• _Dataset excerpts_:
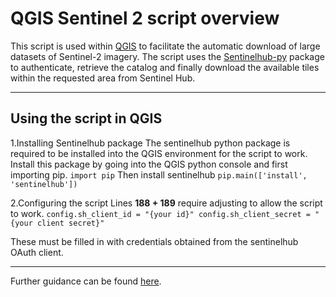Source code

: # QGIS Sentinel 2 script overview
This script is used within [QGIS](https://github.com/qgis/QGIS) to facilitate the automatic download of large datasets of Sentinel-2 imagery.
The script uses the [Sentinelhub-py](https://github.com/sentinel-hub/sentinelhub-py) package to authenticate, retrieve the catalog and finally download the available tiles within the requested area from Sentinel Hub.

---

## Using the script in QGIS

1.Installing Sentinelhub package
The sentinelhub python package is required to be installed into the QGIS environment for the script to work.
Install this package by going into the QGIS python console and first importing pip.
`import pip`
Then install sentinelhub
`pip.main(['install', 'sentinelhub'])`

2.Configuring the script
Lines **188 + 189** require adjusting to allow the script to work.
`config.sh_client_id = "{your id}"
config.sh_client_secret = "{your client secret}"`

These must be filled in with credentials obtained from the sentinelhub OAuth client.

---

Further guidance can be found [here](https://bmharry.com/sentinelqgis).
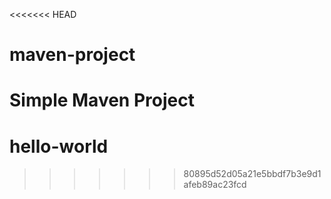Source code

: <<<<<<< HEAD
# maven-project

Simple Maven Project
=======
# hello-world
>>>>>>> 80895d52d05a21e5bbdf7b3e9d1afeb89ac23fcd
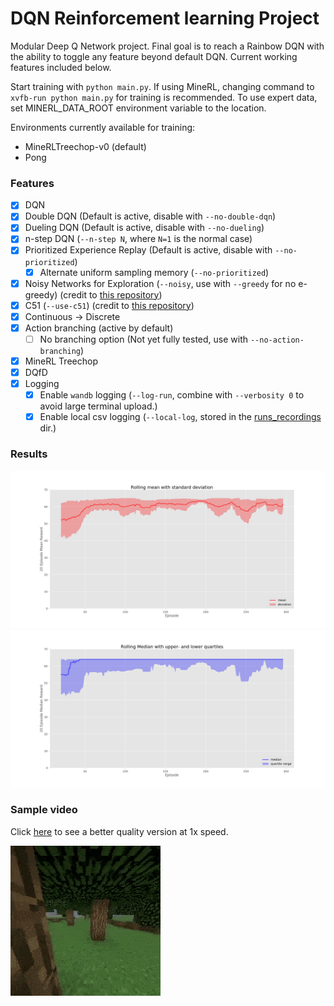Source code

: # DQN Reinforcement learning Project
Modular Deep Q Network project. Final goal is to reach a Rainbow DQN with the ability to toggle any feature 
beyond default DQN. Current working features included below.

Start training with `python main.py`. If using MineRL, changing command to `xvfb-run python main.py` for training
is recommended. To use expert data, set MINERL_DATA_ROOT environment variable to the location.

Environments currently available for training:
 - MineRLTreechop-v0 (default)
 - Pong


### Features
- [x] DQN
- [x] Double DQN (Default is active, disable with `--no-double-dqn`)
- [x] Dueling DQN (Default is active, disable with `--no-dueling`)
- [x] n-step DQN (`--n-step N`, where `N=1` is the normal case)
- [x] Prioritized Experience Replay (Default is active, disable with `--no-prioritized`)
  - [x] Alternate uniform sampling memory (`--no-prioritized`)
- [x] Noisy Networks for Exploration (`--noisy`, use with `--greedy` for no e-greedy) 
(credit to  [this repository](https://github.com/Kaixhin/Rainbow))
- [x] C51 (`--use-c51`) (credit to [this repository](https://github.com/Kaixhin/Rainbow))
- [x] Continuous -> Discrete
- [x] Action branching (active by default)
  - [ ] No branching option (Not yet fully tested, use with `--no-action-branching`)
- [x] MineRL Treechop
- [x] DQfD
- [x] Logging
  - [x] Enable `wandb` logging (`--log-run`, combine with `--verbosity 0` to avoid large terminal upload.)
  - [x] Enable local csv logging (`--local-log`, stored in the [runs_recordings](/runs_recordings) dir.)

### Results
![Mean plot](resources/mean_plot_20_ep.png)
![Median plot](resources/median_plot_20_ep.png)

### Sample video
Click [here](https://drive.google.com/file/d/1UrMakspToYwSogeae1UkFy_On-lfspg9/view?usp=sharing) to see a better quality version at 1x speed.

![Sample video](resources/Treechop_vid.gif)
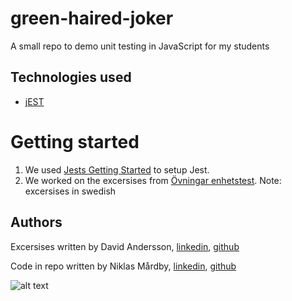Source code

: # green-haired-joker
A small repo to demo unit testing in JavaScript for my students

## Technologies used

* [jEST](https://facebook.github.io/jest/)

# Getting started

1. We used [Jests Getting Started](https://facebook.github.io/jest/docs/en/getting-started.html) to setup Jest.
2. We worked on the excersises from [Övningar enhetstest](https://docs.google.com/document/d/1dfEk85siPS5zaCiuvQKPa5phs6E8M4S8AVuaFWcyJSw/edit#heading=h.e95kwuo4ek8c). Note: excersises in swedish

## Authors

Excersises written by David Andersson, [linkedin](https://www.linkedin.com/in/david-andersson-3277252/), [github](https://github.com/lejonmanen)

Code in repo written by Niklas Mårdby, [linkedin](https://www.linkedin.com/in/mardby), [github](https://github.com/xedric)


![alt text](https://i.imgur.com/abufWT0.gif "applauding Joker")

• _Problem details_:
Since the pictures are not wanted, transcribe the rest of the listing above exactly.

• _Expected answer_:
Source code

: # QGIS Sentinel 2 script overview
This script is used within [QGIS](https://github.com/qgis/QGIS) to facilitate the automatic download of large datasets of Sentinel-2 imagery.
The script uses the [Sentinelhub-py](https://github.com/sentinel-hub/sentinelhub-py) package to authenticate, retrieve the catalog and finally download the available tiles within the requested area from Sentinel Hub.

---

## Using the script in QGIS

1.Installing Sentinelhub package
The sentinelhub python package is required to be installed into the QGIS environment for the script to work.
Install this package by going into the QGIS python console and first importing pip.
`import pip`
Then install sentinelhub
`pip.main(['install', 'sentinelhub'])`

2.Configuring the script
Lines **188 + 189** require adjusting to allow the script to work.
`config.sh_client_id = "{your id}"
config.sh_client_secret = "{your client secret}"`

These must be filled in with credentials obtained from the sentinelhub OAuth client.

---

Further guidance can be found [here](https://bmharry.com/sentinelqgis).
Source code

: <<<<<<< HEAD
# maven-project

Simple Maven Project
=======
# hello-world
>>>>>>> 80895d52d05a21e5bbdf7b3e9d1afeb89ac23fcd
Source code

: # DQN Reinforcement learning Project
Modular Deep Q Network project. Final goal is to reach a Rainbow DQN with the ability to toggle any feature 
beyond default DQN. Current working features included below.

Start training with `python main.py`. If using MineRL, changing command to `xvfb-run python main.py` for training
is recommended. To use expert data, set MINERL_DATA_ROOT environment variable to the location.

Environments currently available for training:
 - MineRLTreechop-v0 (default)
 - Pong


### Features
- [x] DQN
- [x] Double DQN (Default is active, disable with `--no-double-dqn`)
- [x] Dueling DQN (Default is active, disable with `--no-dueling`)
- [x] n-step DQN (`--n-step N`, where `N=1` is the normal case)
- [x] Prioritized Experience Replay (Default is active, disable with `--no-prioritized`)
  - [x] Alternate uniform sampling memory (`--no-prioritized`)
- [x] Noisy Networks for Exploration (`--noisy`, use with `--greedy` for no e-greedy) 
(credit to  [this repository](https://github.com/Kaixhin/Rainbow))
- [x] C51 (`--use-c51`) (credit to [this repository](https://github.com/Kaixhin/Rainbow))
- [x] Continuous -> Discrete
- [x] Action branching (active by default)
  - [ ] No branching option (Not yet fully tested, use with `--no-action-branching`)
- [x] MineRL Treechop
- [x] DQfD
- [x] Logging
  - [x] Enable `wandb` logging (`--log-run`, combine with `--verbosity 0` to avoid large terminal upload.)
  - [x] Enable local csv logging (`--local-log`, stored in the [runs_recordings](/runs_recordings) dir.)

### Results
![Mean plot](resources/mean_plot_20_ep.png)
![Median plot](resources/median_plot_20_ep.png)

### Sample video
Click [here](https://drive.google.com/file/d/1UrMakspToYwSogeae1UkFy_On-lfspg9/view?usp=sharing) to see a better quality version at 1x speed.

![Sample video](resources/Treechop_vid.gif)
Source code

: # green-haired-joker
A small repo to demo unit testing in JavaScript for my students

## Technologies used

* [jEST](https://facebook.github.io/jest/)

# Getting started

1. We used [Jests Getting Started](https://facebook.github.io/jest/docs/en/getting-started.html) to setup Jest.
2. We worked on the excersises from [Övningar enhetstest](https://docs.google.com/document/d/1dfEk85siPS5zaCiuvQKPa5phs6E8M4S8AVuaFWcyJSw/edit#heading=h.e95kwuo4ek8c). Note: excersises in swedish

## Authors

Excersises written by David Andersson, [linkedin](https://www.linkedin.com/in/david-andersson-3277252/), [github](https://github.com/lejonmanen)

Code in repo written by Niklas Mårdby, [linkedin](https://www.linkedin.com/in/mardby), [github](https://github.com/xedric)


![alt text](https://i.imgur.com/abufWT0.gif "applauding Joker")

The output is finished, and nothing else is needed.